Questioner: Can I get an idea of perfection?
Krishnamurti: Probably you can. By speculating, inventing, projecting, by saying, "This is ugly and that is perfect", you will have an idea of perfection. But your idea of perfection, like your belief in God, has no meaning. Perfection is something that is lived in an unpremeditated moment, and that moment has no continuity; therefore perfection cannot be thought out, nor can a way be found to make it permanent. Only the mind that is very quiet, that is not premeditating, inventing, projecting, can know a moment of perfection, a moment that is complete.
Questioner: Why do we want to take revenge by hurting another who has hurt us?
Krishnamurti: It is the instinctive, survival response, is it not? Whereas, the intelligent mind, the mind that is awake, that has thought about it very deeply, feels no desire to strike back - not because it is trying to be virtuous or to cultivate forgiveness, but because it perceives that to strike back is silly, it has no meaning at all. But you see, that requires meditation.
Questioner: I have fun in teasing others, but I myself get angry when teased.
Krishnamurti: I am afraid it is the same with older people. Most of us like to exploit others, but we don't like it when we in our turn are exploited. Wanting to hurt or to annoy others is a most thoughtless state, is it not? It arises from a life of self-centredness. Neither you nor the other fellow likes being teased, so why don't you both stop teasing? That means being thoughtful.

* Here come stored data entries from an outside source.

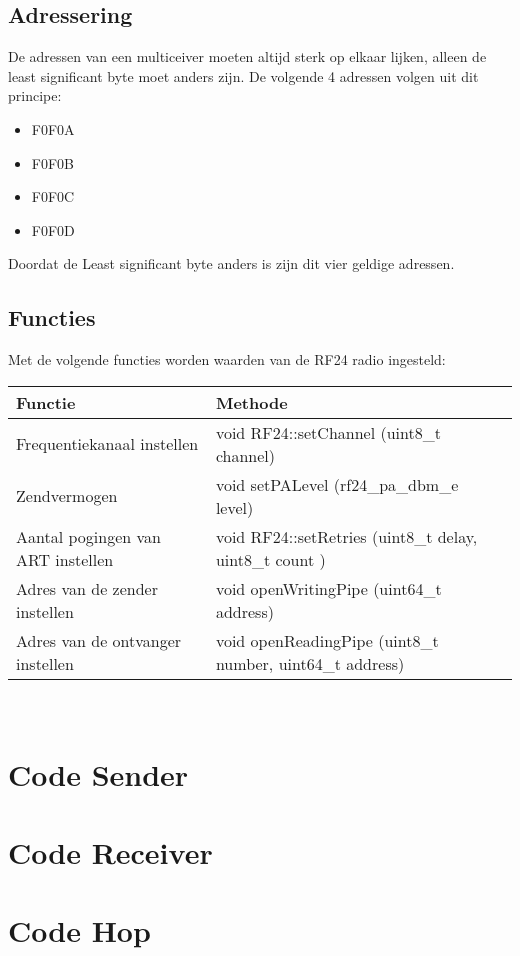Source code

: \documentclass{article}
\begin{document}
\subsection{Adressering}
De adressen van een multiceiver moeten altijd sterk op elkaar lijken, alleen de least significant byte moet anders zijn. De volgende 4 adressen volgen uit dit principe:

\begin{itemize}
	\item  F0F0A
	\item  F0F0B
	\item  F0F0C
	\item  F0F0D
\end{itemize}
Doordat de Least significant byte anders is zijn dit vier geldige adressen.

\subsection{Functies}

Met de volgende functies worden waarden van de RF24 radio ingesteld:
\\
\begin{tabular}{ | l | l | p{5cm} |}
    \hline
    Functie				& Methode	\\ \hline
    Frequentiekanaal instellen	& void RF24::setChannel	(uint8\_t channel) 	\\ 
    Zendvermogen 		& void 	setPALevel (rf24\_pa\_dbm\_e level)	\\ 
    Aantal pogingen van ART instellen& void RF24::setRetries (uint8\_t delay, uint8\_t count )\\ 
    Adres van de zender instellen 	 & void	openWritingPipe (uint64\_t address)	\\
    Adres van de ontvanger instellen & void	openReadingPipe (uint8\_t number, uint64\_t address) \\ \hline
    \end{tabular}\\


\section{Code Sender}


\section{Code Receiver}


\section{Code Hop}

\end{document}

Questioner: What is the work of man?
Krishnamurti: What do you think it is? Is it to study, pass examinations, get a job and do it for the rest of your life? Is it to go to the temple, join groups, launch various reforms? Is it man's work to kill animals for his own food? Is it man's work to build a bridge for the train to cross, to dig wells in a dry land, to find oil, to climb mountains, to conquer the earth and the air, to write poems, to paint, to love, to hate? Is all this the work of man? Building civilizations that come toppling down in a few centuries, bringing about wars, creating God in one's own image, killing people in the name of religion or the State, talking of peace and brotherhood while usurping power and being ruthless to others - this is what man is doing all around you, is it not? And is this the true work of man?
You can see that all this work leads to destruction and misery, to chaos and despair. Great luxuries exist side by side with extreme poverty; disease and starvation, with refrigerators and jet planes. All this is the work of man; and when you see it don't you ask yourself, "Is that all? Is there not something else which is the true work of man?" If we can find out what is the true work of man, then jet planes, washing machines, bridges, hostels will all have an entirely different meaning; but without finding out what is the true work of man merely to indulge in reforms, in reshaping what man has already done, will lead nowhere.
So, what is the true work of man? Surely, the true work of man is to discover truth, God; it is to love and not to be caught in his own self-enclosing activities. In the very discovery of what is true there is love, and that love in man's relationship with man will create a different civilization, a new world.
Questioner: Why do we worship God?
Krishnamurti: I am afraid we don't worship God. Don't laugh. You see, we don't love God; if we did love God, there would not be this thing we call worship. We worship God because we are frightened of him; there is fear in our hearts, not love. The temple, the puja, the sacred thread - these things are not of God, they are the creations of man's vanity and fear. It is only the unhappy, the frightened who worship God. Those who have wealth, position and authority are not happy people. An ambitious man is a most unhappy human being. Happiness comes only when you are free of all that - and then you do not worship God. It is the miserable, the tortured, those who are in despair that crawl to a temple; but if they put aside this so-called worship and understand their misery, then they will be happy men and women, for they will discover what truth is, what God is.